Task instructions:
Give back the records in full, with every line exactly as it was.

Input material:

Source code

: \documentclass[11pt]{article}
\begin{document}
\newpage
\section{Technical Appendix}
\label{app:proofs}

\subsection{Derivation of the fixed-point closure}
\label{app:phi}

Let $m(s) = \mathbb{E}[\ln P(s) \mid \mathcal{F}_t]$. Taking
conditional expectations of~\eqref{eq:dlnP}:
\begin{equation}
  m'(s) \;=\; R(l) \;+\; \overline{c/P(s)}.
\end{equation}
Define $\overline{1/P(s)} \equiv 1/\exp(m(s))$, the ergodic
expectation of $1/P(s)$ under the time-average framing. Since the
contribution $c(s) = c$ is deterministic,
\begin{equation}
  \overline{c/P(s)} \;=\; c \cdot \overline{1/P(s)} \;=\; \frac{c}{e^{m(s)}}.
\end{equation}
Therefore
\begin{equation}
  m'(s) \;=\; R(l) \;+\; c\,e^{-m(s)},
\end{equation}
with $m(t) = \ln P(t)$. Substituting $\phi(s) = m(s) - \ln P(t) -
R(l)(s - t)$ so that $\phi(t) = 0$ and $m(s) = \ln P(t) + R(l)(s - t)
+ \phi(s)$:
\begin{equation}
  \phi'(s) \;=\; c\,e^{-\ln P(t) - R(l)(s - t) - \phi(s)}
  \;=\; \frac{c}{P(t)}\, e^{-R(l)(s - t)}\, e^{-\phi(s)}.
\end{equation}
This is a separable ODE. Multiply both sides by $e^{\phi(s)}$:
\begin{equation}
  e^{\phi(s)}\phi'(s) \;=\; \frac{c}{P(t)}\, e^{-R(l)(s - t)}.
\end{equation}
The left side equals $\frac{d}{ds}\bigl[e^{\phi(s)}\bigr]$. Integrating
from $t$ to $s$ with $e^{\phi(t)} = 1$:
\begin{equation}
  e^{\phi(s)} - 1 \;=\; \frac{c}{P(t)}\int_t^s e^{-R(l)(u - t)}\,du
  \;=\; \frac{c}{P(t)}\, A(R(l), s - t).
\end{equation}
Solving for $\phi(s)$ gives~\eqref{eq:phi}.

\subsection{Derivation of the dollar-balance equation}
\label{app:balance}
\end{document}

Result below:
Source code

: \documentclass[11pt]{article}
\begin{document}
\newpage
\section{Technical Appendix}
\label{app:proofs}

\subsection{Derivation of the fixed-point closure}
\label{app:phi}

Let $m(s) = \mathbb{E}[\ln P(s) \mid \mathcal{F}_t]$. Taking
conditional expectations of~\eqref{eq:dlnP}:
\begin{equation}
  m'(s) \;=\; R(l) \;+\; \overline{c/P(s)}.
\end{equation}
Define $\overline{1/P(s)} \equiv 1/\exp(m(s))$, the ergodic
expectation of $1/P(s)$ under the time-average framing. Since the
contribution $c(s) = c$ is deterministic,
\begin{equation}
  \overline{c/P(s)} \;=\; c \cdot \overline{1/P(s)} \;=\; \frac{c}{e^{m(s)}}.
\end{equation}
Therefore
\begin{equation}
  m'(s) \;=\; R(l) \;+\; c\,e^{-m(s)},
\end{equation}
with $m(t) = \ln P(t)$. Substituting $\phi(s) = m(s) - \ln P(t) -
R(l)(s - t)$ so that $\phi(t) = 0$ and $m(s) = \ln P(t) + R(l)(s - t)
+ \phi(s)$:
\begin{equation}
  \phi'(s) \;=\; c\,e^{-\ln P(t) - R(l)(s - t) - \phi(s)}
  \;=\; \frac{c}{P(t)}\, e^{-R(l)(s - t)}\, e^{-\phi(s)}.
\end{equation}
This is a separable ODE. Multiply both sides by $e^{\phi(s)}$:
\begin{equation}
  e^{\phi(s)}\phi'(s) \;=\; \frac{c}{P(t)}\, e^{-R(l)(s - t)}.
\end{equation}
The left side equals $\frac{d}{ds}\bigl[e^{\phi(s)}\bigr]$. Integrating
from $t$ to $s$ with $e^{\phi(t)} = 1$:
\begin{equation}
  e^{\phi(s)} - 1 \;=\; \frac{c}{P(t)}\int_t^s e^{-R(l)(u - t)}\,du
  \;=\; \frac{c}{P(t)}\, A(R(l), s - t).
\end{equation}
Solving for $\phi(s)$ gives~\eqref{eq:phi}.

\subsection{Derivation of the dollar-balance equation}
\label{app:balance}
\end{document}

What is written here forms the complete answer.